Hey Larry, Minus a big smoke ring, that brisket looked GREAT! I'm gonna do one for my son and his friends the second weekend he's home! Great pics, thanks for posting.


----------



## LarryWolfe (May 23, 2005)

Larry Wolfe said:
			
		

> Finished pics.  I ran out of time and did not separate the flat from the point and sliced away.  I was very disappointed with the lack of smoke ring.  The flavor was great and very tender.  I used the Wolfe Rub and was very skeptical that I would have an overly sweet brisket, but I just wanted to try it.  I was happy with the flavor and the texture from the rub.  It was not sweet at all IMO.
> 
> Now about the beans.  I tried my own version of beans cooked in the smoker and can guarnatee it will be the last time.  I don't care for the smokiness in the beans at all.  I used one very small piece of wood and it overpowered the beans.
> 
> Anyways,      *Here's* the pic's.



I'd like to take back what I said about the beans.  After making the post and saying the smokiness overpowered the beans, I went to have more and changed my opinion.  The first serving I had, I didn't think I liked very much.  Well after eating more of them, I couldn't get enough.  Maybe once they were stirred it distributed the smoke throughout the beans.  I don't know, but second time around they were awesome!


----------



## Bruce B (May 23, 2005)

Good looking stuff there Larry. It looks like there was some smoke ring formation. How long did you leave the beans in the smoker?


----------



## LarryWolfe (May 23, 2005)

Bruce B said:
			
		

> Good looking stuff there Larry. It looks like there was some smoke ring formation. How long did you leave the beans in the smoker?



Bruce,
        I totally forgot we were having beans, (Miller Lites fault) until an hour or so before we wanted to eat.  So I put them in the cooker after I pulled the brisket and added on chunk of wood for about an hour.  Then I finished them in the oven.  I can't believe I didn't like them at first!  They were indeed very good afterall.  Maybe I learned a lesson to stir the bean to distribute the smoke from the top.



			
				TexLaw said:
			
		

> That's a good lookin' brisket there, Larry.  I don't get too excited about a smoke ring, one way or the other.  There's enough there to tell me it was barbequed, and that's good enough for me.
> TL



Thanks Tex!  I agree, as long as it tastes good that's all that counts!


----------



## Bruce B (May 23, 2005)

If you didn't like the beans in the smoker but still wanted the flavor, you could add some of the BBQ'd meat or better yet some of the drippings to the beans to get that flavor we all know and love.


----------



## LarryWolfe (May 23, 2005)

Bruce B said:
			
		

> If you didn't like the beans in the smoker but still wanted the flavor, you could add some of the BBQ'd meat or better yet some of the drippings to the beans to get that flavor we all know and love.
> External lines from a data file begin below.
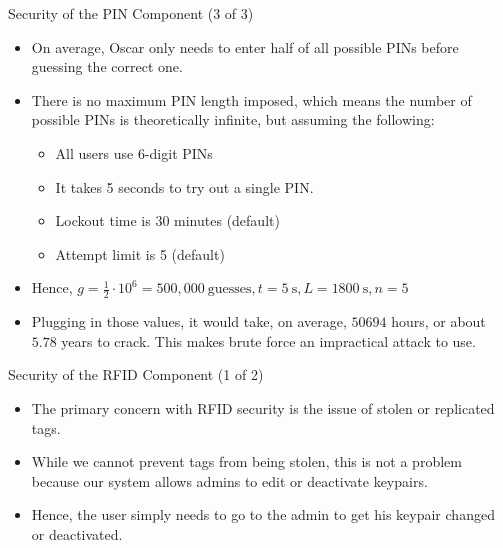 \begin{frame}{Security of the PIN Component (3 of 3)}
\begin{itemize}
	\item<1-> On average, Oscar only needs to enter half of all possible PINs before guessing the correct one.
	\item<2-> There is no maximum PIN length imposed, which means the number of possible PINs is theoretically infinite, but assuming the following:
	\begin{itemize}
		\item<3-> All users use 6-digit PINs
		\item<4-> It takes 5 seconds to try out a single PIN.
		\item<5-> Lockout time is 30 minutes (default) 
		\item<6-> Attempt limit is 5 (default) 
	\end{itemize}
	\item<7-> Hence, $ g = \frac12 \cdot 10^6 = 500,000 \:\mathrm{guesses}, t = 5 \:\mathrm{s}, L = 1800 \:\mathrm{s}, n = \mathrm{5}$
	\item<8-> Plugging in those values, it would take, on average, $50694$ hours, or about $5.78$ years to crack. This makes brute force an impractical attack to use.
\end{itemize}
\end{frame}

\begin{frame}{Security of the RFID Component (1 of 2)}
\begin{itemize}
    \item<1-> The primary concern with RFID security is the issue of stolen or replicated tags.
    \item<2-> While we cannot prevent tags from being stolen, this is not a problem because our system allows admins to edit or deactivate keypairs.
    \item<3-> Hence, the user simply needs to go to the admin to get his keypair changed or deactivated.
\end{itemize}
\end{frame}

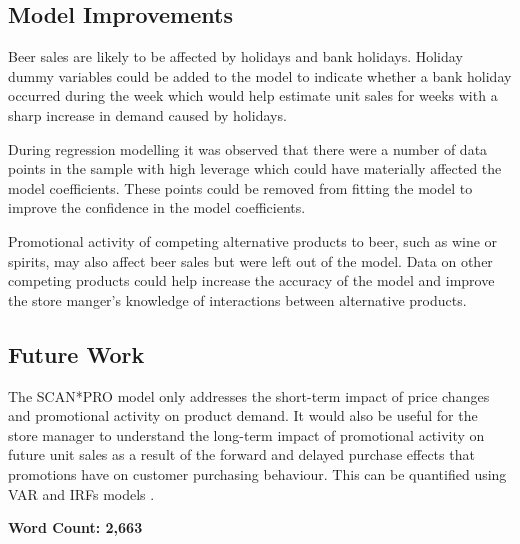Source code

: \documentclass[a4paper,11pt]{article}
\begin{document}
\subsection{Model Improvements}
Beer sales are likely to be affected by holidays and bank holidays. Holiday dummy variables could be added to the model to indicate whether a bank holiday occurred during the week which would help estimate unit sales for weeks with a sharp increase in demand caused by holidays.

During regression modelling it was observed that there were a number of data points in the sample with high leverage which could have materially affected the model coefficients. These points could be removed from fitting the model to improve the confidence in the model coefficients. 

Promotional activity of competing alternative products to beer, such as wine or spirits, may also affect beer sales but were left out of the model. Data on other competing products could help increase the accuracy of the model and improve the store manger's knowledge of interactions between alternative products.

\subsection{Future Work}
The SCAN*PRO model only addresses the short-term impact of price changes and promotional activity on product demand. It would also be useful for the store manager to understand the long-term impact of promotional activity on future unit sales as a result of the forward and delayed purchase effects that promotions have on customer purchasing behaviour. This can be quantified using VAR and IRFs models \citep{srinivasan_promotions_2004}.  


\textbf{Word Count: 2,663}



\end{document}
No actually I thought I didn't like them (that doesn't really make sense) 8-[ .  But once I stirred the beans and incorporated the smoke flavor throughout the bowl, the beens were fantastic!


----------



## Bruce B (May 23, 2005)

I got it Larry, I was just giving you options man....options. :hug:


----------



## LarryWolfe (May 23, 2005)

Bruce B said:
			
		

> I got it Larry, I was just giving you options man....options. :hug:



Yeah I know!!  I've always heard rave reviews about beans underneath butts, but have always been skeptical about all that grease in the beans.  Guess I'll have to try it soon, maybe this weekend!


----------



## txpgapro (May 23, 2005)

So just how many Miller Lites were there between plates of beans? :!:


----------



## LarryWolfe (May 23, 2005)

txpgapro said:
			
		

> So just how many Miller Lites were there between plates of beans? :!:



I was out by the time dinner was ready!!


----------



## Finney (May 23, 2005)

Really good looking food there Larry.  Brisket looked like it had a good smoke ring in the close up pics. =P~


----------



## Shawn White (May 23, 2005)

Yup. Looks great Larry!

Suggestion for ya, in my last batch of doctored beans that went on the WSM I added nearly a whole ring of sliced lean ham sausage and those beans were da bomb!


----------



## LarryWolfe (May 24, 2005)

Shawn White said:
			
		

> Yup. Looks great Larry!
> 
> Suggestion for ya, in my last batch of doctored beans that went on the WSM I added nearly a whole ring of sliced lean ham sausage and those beans were da bomb!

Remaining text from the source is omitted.